How the fall armyworm crossed the Atlantic from its native range in tropical and subtropical regions of the Americas is unknown. Perhaps it was through long-distance migration of moths, possibly blown by winds, that then laid eggs in Africa. Or perhaps it was through trade of contaminated produce already containing eggs and hungry caterpillars.
Yet while the means of entry is unknown, the outcome is clear. Crops – and livelihoods – are being ruined. The armyworm can destroy as much as 50% of a producer’s crop, and the effect on small farmers growing crops to feed their families is terrible.
What’s more, because adult moths can travel hundreds of kilometres, the pest rapidly spread across most of sub-Saharan Africa wreaking havoc as it went. It’s estimated that crop losses in 12 African countries could be as high as US$6.1 billion a year.
It is quite remarkable that fall armyworm has managed to cross two continents in such a short space of time. There are vast swathes of crops now vulnerable to the pest and it has now spread too much to be eradicated so its populations have to be managed.
The immediate reaction in many places has been to use pesticides, but the fall armyworm is well known for its ability to evolve resistance to these.

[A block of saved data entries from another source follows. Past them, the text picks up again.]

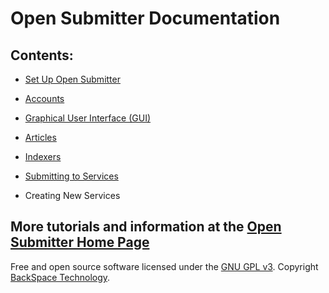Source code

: # Open Submitter Documentation

## Contents:
- [Set Up Open Submitter][f159407d]
- [Accounts][f3cb5827]
- [Graphical User Interface (GUI)][90d887fa]
- [Articles][305c1ef4]
- [Indexers][a2eb8215]
- [Submitting to Services][0c9539fb]
- Creating New Services

  [489d3415]: prerequisites.md "Open Submitter Prerequisites"
  [f159407d]: install-cli.md "Open Submitter CLI Install"
  [f3cb5827]: accounts.md "Open Submitter Documentation - Accounts"
  [90d887fa]: gui.md "Open Submitter Graphical User Interface (GUI)"
  [305c1ef4]: articles.md "Open Submitter Article Creation"
  [a2eb8215]: indexers.md "Open Submitter Indexers"
  [0c9539fb]: submit.md "Open Submitter Submitting to Services"


## More tutorials and information at the [Open Submitter Home Page][76d3e968]

Free and open source software licensed under the [GNU GPL v3][efb18a06]. Copyright [BackSpace Technology][3ed15560].

  [76d3e968]: http://opensubmitter.org/ "Free and open source backlinking software app."
  [efb18a06]: https://www.gnu.org/licenses/gpl-3.0.en.html "Open Submitter GNU GPL License"
  [3ed15560]: https://backspace.academy/ "BackSpace Academy"

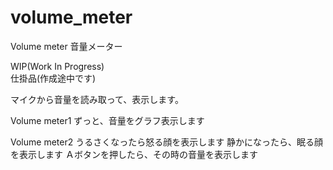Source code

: # volume_meter

Volume meter
音量メーター  

WIP(Work In Progress)  
仕掛品(作成途中です)


マイクから音量を読み取って、表示します。


Volume meter1
  ずっと、音量をグラフ表示します

Volume meter2
  うるさくなったら怒る顔を表示します
  静かになったら、眠る顔を表示します
  Ａボタンを押したら、その時の音量を表示します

And more powerful, general insecticides could kill helpful insects that are natural enemies of the pest. However, using some more natural defences may actually be a feasible strategy, as well as more environmentally friendly one.
Four-part solution
In collaborative research with the International Centre of Insect Physiology and Ecology in Kenya, my colleagues and I are developing four ways to increase resilience to the pest. First, we are assessing the natural resistance levels of crops to determine which varieties are more robust against attack by the pest. Early results show that damage can be partly reduced this way.
Second, we are attempting to drive pests away from the main crop by interspersing it with a crop that they dislike because it releases repellent odours associated with an already damaged plant. And third, we’re planting what are known as attractive trap plants to lure the worm to alternative locations. This technique is known as a “push-pull” companion cropping system and is currently used successfully against stem-borer pests. Early results show substantial reductions in fall armyworm infestation in push-pull system fields.
Fourth, we are attempting to attract local predators of the pest, such as parasitic wasps that will kill it by laying their own eggs inside the caterpillar. To do this, we are using attractive companion crops and others that release a cry for help signal - an odour released by the plant when it is attacked to summon bodyguard insects.
Our research requires a detailed understanding of the predators and parasites that are the key natural enemies of the invasive fall armyworm. So a major part of our project is trying to understand the current pest and predator relationship where the crops are being grown. We are working closely with local farmers to develop the system.
Our hope is that this strategy of combining attempts to resist, expel, trap and kill the fall armyworm should provide a novel cropping system that can withstand attack. While our project is based in Kenya, we hope that similar approaches can be used in Asia and across the world.